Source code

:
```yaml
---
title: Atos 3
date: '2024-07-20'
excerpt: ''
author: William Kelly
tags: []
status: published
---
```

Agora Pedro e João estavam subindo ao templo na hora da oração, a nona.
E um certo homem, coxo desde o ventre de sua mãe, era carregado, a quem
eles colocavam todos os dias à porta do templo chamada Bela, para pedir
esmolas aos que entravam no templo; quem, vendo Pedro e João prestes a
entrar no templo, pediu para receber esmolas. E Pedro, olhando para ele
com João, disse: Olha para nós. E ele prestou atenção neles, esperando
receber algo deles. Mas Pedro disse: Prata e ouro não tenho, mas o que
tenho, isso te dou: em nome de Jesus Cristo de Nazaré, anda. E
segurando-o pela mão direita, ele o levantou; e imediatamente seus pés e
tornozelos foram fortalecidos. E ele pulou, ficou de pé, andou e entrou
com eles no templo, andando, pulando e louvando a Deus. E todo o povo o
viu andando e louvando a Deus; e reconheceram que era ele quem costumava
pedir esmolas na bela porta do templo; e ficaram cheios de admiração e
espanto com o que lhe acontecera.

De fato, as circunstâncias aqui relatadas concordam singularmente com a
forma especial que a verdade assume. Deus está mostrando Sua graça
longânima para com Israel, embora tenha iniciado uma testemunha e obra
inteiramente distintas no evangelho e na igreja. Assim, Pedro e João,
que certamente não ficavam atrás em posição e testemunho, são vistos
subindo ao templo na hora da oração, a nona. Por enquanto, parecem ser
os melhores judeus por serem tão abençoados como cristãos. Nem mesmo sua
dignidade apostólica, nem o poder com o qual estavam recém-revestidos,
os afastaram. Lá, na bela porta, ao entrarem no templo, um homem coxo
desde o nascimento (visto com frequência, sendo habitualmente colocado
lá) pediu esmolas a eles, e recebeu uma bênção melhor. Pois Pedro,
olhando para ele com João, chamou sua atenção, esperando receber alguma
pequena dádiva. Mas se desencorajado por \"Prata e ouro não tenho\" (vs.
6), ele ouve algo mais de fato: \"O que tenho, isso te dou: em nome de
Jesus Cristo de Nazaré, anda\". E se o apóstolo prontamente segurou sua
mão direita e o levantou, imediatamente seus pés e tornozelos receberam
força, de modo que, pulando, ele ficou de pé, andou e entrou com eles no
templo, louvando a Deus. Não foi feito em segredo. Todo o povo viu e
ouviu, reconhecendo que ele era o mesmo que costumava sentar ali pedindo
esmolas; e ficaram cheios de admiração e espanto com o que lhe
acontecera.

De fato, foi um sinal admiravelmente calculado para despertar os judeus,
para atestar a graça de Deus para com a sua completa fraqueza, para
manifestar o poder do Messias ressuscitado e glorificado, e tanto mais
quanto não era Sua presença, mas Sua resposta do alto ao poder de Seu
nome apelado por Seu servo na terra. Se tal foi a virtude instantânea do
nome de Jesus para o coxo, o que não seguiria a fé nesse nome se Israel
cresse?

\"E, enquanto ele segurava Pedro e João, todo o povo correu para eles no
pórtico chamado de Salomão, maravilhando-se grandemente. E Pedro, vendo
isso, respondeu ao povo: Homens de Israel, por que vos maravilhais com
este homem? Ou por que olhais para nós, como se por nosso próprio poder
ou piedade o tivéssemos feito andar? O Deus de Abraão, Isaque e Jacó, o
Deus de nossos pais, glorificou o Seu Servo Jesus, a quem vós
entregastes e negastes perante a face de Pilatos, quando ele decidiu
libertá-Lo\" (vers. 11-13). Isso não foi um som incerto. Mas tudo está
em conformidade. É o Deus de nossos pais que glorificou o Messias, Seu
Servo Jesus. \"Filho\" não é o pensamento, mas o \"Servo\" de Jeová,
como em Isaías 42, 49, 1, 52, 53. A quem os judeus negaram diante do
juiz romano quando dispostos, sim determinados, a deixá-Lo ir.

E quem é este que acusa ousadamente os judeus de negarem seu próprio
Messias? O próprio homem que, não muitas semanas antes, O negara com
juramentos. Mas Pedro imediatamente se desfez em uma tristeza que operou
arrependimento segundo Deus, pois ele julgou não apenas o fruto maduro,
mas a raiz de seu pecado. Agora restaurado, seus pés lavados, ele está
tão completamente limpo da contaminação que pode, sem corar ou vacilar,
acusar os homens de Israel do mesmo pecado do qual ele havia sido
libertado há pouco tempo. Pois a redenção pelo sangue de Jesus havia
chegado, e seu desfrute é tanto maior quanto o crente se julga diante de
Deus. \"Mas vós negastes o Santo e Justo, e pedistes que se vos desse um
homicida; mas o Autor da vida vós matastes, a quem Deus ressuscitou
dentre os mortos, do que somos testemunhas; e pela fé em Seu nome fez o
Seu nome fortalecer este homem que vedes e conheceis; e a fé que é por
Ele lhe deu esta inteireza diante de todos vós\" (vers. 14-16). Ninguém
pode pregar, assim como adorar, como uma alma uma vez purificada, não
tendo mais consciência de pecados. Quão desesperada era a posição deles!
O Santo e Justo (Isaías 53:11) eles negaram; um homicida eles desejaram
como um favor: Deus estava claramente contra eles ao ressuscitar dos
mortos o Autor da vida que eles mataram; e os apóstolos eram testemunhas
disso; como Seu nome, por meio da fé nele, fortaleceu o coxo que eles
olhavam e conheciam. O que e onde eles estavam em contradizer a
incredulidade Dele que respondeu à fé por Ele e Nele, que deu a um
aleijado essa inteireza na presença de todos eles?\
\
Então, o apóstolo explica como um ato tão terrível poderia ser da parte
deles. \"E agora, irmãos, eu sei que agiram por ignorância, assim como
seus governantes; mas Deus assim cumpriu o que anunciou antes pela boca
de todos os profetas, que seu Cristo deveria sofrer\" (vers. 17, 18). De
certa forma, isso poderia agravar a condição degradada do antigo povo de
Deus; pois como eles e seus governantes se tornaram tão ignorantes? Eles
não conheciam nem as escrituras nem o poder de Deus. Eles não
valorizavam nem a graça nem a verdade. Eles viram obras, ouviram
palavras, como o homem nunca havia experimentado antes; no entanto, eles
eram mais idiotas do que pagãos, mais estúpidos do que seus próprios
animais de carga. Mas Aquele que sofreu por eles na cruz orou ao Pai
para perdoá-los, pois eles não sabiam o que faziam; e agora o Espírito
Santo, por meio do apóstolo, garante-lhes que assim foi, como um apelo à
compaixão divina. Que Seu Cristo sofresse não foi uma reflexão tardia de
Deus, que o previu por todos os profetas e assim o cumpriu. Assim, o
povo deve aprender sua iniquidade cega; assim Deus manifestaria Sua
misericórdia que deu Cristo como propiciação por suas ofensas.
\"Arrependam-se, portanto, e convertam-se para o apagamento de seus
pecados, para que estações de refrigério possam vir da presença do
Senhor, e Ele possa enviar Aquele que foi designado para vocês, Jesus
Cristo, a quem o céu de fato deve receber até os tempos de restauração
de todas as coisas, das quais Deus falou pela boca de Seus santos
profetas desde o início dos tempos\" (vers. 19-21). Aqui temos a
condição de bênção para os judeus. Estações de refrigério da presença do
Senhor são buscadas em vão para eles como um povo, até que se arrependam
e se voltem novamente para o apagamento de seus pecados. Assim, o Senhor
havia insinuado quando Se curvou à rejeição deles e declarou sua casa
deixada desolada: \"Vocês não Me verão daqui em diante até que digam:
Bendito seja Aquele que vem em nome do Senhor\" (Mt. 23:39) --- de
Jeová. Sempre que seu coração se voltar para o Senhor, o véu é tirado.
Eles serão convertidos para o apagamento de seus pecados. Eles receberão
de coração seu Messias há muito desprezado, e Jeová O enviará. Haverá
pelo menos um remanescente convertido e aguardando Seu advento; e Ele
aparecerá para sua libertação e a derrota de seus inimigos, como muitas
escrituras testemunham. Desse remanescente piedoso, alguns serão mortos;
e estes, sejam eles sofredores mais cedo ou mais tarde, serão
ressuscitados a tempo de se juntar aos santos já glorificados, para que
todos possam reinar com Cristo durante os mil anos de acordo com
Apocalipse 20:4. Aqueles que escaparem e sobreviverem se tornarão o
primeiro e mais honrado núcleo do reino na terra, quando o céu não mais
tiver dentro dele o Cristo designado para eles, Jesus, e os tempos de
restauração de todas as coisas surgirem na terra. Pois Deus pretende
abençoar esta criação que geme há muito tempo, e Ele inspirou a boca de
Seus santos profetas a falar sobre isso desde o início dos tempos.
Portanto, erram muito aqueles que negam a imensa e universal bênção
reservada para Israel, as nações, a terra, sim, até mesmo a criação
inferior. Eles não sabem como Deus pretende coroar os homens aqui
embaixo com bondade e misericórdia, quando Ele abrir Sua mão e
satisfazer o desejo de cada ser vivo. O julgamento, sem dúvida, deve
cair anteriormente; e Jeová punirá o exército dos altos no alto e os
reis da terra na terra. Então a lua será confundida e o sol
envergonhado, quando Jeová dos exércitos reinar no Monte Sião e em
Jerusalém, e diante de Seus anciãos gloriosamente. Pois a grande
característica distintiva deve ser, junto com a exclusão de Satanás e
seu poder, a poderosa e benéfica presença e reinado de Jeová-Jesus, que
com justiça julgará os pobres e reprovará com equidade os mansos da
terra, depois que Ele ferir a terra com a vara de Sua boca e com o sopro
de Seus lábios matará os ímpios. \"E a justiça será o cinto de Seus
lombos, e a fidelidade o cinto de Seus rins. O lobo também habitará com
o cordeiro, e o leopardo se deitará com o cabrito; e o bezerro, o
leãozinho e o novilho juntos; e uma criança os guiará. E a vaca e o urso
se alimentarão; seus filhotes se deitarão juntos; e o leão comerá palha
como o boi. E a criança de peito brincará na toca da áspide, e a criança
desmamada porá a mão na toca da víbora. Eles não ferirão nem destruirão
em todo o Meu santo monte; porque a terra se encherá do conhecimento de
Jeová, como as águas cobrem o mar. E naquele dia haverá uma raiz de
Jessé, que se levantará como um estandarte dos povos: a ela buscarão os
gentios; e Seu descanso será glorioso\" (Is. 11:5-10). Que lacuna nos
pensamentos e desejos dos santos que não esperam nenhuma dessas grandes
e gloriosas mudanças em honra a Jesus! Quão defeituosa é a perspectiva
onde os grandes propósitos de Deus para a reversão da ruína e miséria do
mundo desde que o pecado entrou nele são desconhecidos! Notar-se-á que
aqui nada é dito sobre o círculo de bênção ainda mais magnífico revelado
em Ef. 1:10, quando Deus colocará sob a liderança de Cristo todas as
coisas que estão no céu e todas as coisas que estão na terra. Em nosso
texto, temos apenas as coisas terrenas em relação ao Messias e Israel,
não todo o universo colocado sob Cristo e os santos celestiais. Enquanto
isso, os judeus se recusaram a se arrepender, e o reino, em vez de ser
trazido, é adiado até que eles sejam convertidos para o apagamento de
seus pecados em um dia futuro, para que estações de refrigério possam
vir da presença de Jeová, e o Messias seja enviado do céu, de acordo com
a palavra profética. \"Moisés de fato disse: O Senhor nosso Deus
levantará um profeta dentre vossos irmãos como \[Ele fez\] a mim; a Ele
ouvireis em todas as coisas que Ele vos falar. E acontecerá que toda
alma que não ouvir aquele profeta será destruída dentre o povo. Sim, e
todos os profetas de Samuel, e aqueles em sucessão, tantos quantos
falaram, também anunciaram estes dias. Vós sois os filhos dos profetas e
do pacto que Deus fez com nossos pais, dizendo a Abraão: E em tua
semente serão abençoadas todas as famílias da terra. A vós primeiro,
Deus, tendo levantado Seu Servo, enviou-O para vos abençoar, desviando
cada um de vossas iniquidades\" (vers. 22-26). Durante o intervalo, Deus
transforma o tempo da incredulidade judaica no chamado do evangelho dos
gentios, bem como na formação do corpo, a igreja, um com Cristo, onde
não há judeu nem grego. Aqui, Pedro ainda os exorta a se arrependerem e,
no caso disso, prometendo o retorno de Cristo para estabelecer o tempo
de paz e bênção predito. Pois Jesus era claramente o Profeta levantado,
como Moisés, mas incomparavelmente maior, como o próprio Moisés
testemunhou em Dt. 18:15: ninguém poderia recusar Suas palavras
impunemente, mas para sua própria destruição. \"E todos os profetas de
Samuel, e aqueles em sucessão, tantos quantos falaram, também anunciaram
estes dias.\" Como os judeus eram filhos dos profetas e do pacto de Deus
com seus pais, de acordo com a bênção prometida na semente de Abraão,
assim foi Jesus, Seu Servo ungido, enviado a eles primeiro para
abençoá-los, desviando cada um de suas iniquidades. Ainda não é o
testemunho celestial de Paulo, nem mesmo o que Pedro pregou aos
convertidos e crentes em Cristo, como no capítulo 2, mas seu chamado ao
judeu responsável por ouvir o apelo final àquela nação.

━━━━━━

* **Action item**: The required output is the entries from their opening line through the line holding "viu andando e", repeated exactly, with both end lines kept.

* **Answer space**:
Source code

:
```yaml
---
title: Atos 3
date: '2024-07-20'
excerpt: ''
author: William Kelly
tags: []
status: published
---
```

Agora Pedro e João estavam subindo ao templo na hora da oração, a nona.
E um certo homem, coxo desde o ventre de sua mãe, era carregado, a quem
eles colocavam todos os dias à porta do templo chamada Bela, para pedir
esmolas aos que entravam no templo; quem, vendo Pedro e João prestes a
entrar no templo, pediu para receber esmolas. E Pedro, olhando para ele
com João, disse: Olha para nós. E ele prestou atenção neles, esperando
receber algo deles. Mas Pedro disse: Prata e ouro não tenho, mas o que
tenho, isso te dou: em nome de Jesus Cristo de Nazaré, anda. E
segurando-o pela mão direita, ele o levantou; e imediatamente seus pés e
tornozelos foram fortalecidos. E ele pulou, ficou de pé, andou e entrou
com eles no templo, andando, pulando e louvando a Deus. E todo o povo o
viu andando e louvando a Deus; e reconheceram que era ele quem costumava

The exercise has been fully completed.